Weird that the NY Times does a long piece from Moscow about a 400-acre outdoor flea market that has been shut down lately because of alleged health code violations, though more likely for the market’s owner’s political/cultural battle with Vladimir Putin–
The trouble in this case was that the market’s owner, Telman Ismailov, who had made billions of dollars as Cherkizovsky evolved from a mere flea market into an industrial-scale distribution hub for Chinese imports during the oil boom, had violated unwritten codes of business conduct that put him at odds with Mr. Putin, according to analysts and Russian news reports.

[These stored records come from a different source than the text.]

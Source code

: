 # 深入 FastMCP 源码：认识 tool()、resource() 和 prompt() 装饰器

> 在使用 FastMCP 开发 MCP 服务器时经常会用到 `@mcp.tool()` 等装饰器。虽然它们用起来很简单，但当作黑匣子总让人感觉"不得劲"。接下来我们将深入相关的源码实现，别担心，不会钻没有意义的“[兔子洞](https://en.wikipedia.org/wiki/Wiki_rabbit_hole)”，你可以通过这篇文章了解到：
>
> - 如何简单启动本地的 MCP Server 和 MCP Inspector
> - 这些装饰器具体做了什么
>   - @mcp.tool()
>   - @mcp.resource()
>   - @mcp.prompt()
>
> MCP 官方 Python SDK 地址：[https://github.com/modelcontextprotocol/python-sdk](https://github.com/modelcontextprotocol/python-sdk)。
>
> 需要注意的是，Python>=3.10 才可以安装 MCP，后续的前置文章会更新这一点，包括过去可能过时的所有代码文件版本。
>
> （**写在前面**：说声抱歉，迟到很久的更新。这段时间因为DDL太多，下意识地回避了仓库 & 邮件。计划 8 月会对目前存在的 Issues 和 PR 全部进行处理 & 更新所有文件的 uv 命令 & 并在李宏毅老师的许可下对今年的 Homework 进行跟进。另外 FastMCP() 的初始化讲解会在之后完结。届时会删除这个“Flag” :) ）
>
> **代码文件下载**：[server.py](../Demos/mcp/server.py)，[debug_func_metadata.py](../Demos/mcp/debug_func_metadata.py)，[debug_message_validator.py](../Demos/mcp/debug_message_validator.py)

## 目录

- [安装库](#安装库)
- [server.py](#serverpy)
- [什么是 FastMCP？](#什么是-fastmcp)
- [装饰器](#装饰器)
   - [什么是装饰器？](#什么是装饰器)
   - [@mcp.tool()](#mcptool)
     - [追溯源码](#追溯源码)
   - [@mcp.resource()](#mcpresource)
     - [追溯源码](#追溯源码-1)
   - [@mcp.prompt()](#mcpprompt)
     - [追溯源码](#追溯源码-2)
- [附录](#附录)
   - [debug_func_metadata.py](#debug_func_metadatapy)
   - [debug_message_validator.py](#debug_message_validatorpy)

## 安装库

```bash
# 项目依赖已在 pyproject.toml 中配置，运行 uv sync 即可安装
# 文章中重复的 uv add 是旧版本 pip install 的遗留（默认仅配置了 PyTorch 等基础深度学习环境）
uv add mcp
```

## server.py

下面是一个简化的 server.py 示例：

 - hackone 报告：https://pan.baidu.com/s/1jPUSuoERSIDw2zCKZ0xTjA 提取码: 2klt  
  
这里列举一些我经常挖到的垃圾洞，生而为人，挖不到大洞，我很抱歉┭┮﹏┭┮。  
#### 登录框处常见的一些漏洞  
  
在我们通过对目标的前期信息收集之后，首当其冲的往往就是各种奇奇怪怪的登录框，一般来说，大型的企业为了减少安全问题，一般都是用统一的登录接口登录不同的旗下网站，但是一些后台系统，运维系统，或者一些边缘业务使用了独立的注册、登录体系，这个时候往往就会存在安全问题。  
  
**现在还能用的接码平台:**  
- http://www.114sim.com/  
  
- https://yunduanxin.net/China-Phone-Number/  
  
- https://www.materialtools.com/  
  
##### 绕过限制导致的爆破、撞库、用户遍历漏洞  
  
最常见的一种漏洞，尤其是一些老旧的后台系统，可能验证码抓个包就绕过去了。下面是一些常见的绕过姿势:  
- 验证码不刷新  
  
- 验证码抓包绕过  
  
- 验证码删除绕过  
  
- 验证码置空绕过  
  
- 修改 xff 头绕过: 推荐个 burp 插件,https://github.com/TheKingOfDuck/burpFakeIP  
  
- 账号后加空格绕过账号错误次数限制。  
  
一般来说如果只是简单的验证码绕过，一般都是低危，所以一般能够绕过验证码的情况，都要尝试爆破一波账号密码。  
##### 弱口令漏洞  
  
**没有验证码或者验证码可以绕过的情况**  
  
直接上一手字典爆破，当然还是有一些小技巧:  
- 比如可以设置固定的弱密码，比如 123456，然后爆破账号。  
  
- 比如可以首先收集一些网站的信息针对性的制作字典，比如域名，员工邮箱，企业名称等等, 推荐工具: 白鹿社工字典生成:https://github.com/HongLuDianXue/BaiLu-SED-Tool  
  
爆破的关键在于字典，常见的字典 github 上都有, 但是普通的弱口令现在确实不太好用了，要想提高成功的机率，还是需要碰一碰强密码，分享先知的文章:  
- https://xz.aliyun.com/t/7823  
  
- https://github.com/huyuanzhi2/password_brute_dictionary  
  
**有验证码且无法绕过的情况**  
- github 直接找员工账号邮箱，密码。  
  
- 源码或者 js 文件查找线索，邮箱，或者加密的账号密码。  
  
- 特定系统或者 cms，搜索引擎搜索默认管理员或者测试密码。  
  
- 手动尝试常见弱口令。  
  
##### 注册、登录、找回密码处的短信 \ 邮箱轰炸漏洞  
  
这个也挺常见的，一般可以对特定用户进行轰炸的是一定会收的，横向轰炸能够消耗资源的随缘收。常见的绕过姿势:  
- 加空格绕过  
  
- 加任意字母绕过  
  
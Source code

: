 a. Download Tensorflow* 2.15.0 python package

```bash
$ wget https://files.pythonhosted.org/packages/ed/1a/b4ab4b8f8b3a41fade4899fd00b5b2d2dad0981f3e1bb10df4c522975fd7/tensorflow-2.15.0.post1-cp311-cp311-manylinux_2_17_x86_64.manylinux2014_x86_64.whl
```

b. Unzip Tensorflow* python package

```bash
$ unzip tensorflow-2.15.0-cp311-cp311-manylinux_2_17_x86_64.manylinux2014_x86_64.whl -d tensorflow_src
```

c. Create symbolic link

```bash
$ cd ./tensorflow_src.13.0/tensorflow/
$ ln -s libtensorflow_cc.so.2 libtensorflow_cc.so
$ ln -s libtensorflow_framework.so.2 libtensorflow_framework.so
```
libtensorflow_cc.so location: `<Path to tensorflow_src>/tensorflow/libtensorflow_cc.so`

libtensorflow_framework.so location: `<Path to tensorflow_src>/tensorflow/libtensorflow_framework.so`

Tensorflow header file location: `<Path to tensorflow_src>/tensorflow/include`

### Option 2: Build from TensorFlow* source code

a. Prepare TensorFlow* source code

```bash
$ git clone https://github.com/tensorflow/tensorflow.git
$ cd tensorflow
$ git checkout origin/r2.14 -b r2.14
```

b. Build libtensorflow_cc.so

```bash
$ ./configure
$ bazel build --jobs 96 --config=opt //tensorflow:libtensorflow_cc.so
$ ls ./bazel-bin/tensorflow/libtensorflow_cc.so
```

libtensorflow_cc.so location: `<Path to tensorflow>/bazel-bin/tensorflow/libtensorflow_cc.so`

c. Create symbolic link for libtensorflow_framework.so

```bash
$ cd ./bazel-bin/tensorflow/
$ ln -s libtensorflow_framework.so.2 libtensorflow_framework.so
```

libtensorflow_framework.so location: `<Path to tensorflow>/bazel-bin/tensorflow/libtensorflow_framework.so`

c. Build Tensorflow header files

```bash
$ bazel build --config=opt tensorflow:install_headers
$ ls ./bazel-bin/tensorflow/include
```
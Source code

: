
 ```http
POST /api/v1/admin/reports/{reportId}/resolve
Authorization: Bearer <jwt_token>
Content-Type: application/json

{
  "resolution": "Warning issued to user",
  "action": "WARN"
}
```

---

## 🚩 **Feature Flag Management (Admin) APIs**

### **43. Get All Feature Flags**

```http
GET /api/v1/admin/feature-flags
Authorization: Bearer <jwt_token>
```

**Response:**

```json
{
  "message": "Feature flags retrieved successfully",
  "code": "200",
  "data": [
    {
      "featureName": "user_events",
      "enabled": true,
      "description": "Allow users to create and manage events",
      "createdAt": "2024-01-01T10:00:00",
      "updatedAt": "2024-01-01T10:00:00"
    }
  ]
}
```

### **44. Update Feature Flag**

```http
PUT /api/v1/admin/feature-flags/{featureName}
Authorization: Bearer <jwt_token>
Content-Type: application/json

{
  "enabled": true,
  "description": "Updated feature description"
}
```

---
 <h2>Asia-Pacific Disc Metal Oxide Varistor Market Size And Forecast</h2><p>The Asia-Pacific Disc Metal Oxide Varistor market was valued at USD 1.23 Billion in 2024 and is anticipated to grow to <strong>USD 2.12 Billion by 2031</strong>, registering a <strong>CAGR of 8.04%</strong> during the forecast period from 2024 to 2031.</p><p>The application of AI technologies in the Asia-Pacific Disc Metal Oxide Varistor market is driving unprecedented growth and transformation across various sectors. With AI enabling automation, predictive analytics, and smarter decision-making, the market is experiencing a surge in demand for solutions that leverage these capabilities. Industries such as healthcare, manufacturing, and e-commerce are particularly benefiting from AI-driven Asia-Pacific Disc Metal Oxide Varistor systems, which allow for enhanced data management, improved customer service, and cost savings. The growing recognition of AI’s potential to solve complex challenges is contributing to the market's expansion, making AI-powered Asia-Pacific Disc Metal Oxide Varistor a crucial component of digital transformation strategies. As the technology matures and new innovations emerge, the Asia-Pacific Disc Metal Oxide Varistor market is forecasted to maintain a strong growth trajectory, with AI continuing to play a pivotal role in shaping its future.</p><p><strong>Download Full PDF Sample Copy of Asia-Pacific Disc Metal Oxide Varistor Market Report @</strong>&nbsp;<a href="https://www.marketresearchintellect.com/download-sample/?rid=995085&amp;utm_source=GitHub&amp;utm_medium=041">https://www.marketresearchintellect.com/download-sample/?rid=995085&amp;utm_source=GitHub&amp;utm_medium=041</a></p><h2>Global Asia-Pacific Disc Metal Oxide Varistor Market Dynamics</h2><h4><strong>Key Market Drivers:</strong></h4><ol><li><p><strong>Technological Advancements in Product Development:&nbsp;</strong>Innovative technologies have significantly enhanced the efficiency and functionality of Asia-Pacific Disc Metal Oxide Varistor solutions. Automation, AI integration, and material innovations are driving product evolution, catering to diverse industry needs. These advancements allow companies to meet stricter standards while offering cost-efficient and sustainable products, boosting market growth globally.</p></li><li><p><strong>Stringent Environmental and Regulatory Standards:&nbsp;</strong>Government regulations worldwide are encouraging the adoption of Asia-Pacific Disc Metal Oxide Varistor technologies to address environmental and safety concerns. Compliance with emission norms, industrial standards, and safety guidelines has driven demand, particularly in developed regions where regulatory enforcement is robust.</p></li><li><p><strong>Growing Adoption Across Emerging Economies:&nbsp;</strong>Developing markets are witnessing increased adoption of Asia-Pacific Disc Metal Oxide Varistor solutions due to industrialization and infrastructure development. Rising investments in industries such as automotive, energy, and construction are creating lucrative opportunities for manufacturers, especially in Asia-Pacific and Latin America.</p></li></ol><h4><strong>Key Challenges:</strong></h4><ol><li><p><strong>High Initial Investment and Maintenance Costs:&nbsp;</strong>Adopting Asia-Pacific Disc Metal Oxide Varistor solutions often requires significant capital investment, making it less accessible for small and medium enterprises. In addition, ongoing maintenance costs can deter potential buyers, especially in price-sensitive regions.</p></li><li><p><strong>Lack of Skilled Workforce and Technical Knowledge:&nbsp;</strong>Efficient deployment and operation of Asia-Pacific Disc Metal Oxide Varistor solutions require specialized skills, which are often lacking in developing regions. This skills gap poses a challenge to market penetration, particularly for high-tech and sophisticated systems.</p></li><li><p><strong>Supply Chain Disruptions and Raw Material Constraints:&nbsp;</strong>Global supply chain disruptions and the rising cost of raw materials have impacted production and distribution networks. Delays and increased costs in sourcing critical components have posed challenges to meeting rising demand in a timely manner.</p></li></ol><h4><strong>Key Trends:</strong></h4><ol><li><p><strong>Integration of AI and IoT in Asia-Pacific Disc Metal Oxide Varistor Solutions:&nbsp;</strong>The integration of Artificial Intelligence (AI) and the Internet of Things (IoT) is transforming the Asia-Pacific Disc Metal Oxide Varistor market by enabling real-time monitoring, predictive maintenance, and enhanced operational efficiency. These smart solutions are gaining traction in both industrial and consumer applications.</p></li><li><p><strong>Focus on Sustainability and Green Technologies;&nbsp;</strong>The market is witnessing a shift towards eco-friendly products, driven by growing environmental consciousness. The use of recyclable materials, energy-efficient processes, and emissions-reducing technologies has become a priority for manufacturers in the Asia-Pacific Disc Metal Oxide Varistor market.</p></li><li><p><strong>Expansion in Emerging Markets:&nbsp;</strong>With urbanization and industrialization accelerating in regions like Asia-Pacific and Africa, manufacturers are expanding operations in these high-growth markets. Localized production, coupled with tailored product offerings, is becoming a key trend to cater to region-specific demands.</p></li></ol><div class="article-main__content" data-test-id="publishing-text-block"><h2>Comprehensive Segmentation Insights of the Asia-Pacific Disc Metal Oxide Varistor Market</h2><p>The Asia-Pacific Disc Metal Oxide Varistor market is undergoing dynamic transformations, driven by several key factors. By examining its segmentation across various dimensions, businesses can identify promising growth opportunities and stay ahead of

and leaves out the Jewish angle.
This Jewish-chauvinist blogger identifies Ismailov as a Jewish oligarch. Wikipedia says Ismailov is a "mountain Jew" of Azerbaijan. This Russian blogger identifies him as vice chairman of the Eurasian Jewish Congress and says Eurasian Jews have come out in his defense. Jeff Blankfort, who passed this along, says: "Here’s a classic example of the NYT providing protective cover for Jews when to identify an important individual as such might reflect badly on the tribe. Telman Ismailov, the Russian Jewish oligarch described in this article is considered a godfather in the Russian Jewish community and is vice chair of the Eurasian Jewish Congress. His Jewish identity, given that this is Russia where it seems every oligarch is Jewish and not only Jewish but ostentatiously rich and tasteless, is not an unimportant part of the story but the NY Times never lets its readers know that. Why?"
The answer, I think, isn’t strictly tribal vanity, but that Jews are enormously apprehensive about talking about Jewish economic power. This was a key part of the Jewish Question that Herzl was dealing with 110 years ago; he knew it to be a source of anti-Semitism. And his own editors refused to cover his answer, The Jewish State. This talk makes Jews apprehensive. Not me, cause I think we’re supposed to be journalists and history doesn’t repeat itself. NYT reporter Andrew Kramer sure hit the ethnic angle, by the way:
It was also a workplace for about 50,000 Chinese immigrants and had coalesced into a center of northeastern Chinese culture, according to Mr. Popov, the Chinese expert at the Russian Academy of Sciences. The other main ethnic groups were Azerbaijanis, Tajiks, Vietnamese and smaller numbers of Afghans and North Koreans. In all, the Russian Federation of Migrants, a nonprofit group, estimated that 100,000 people worked there.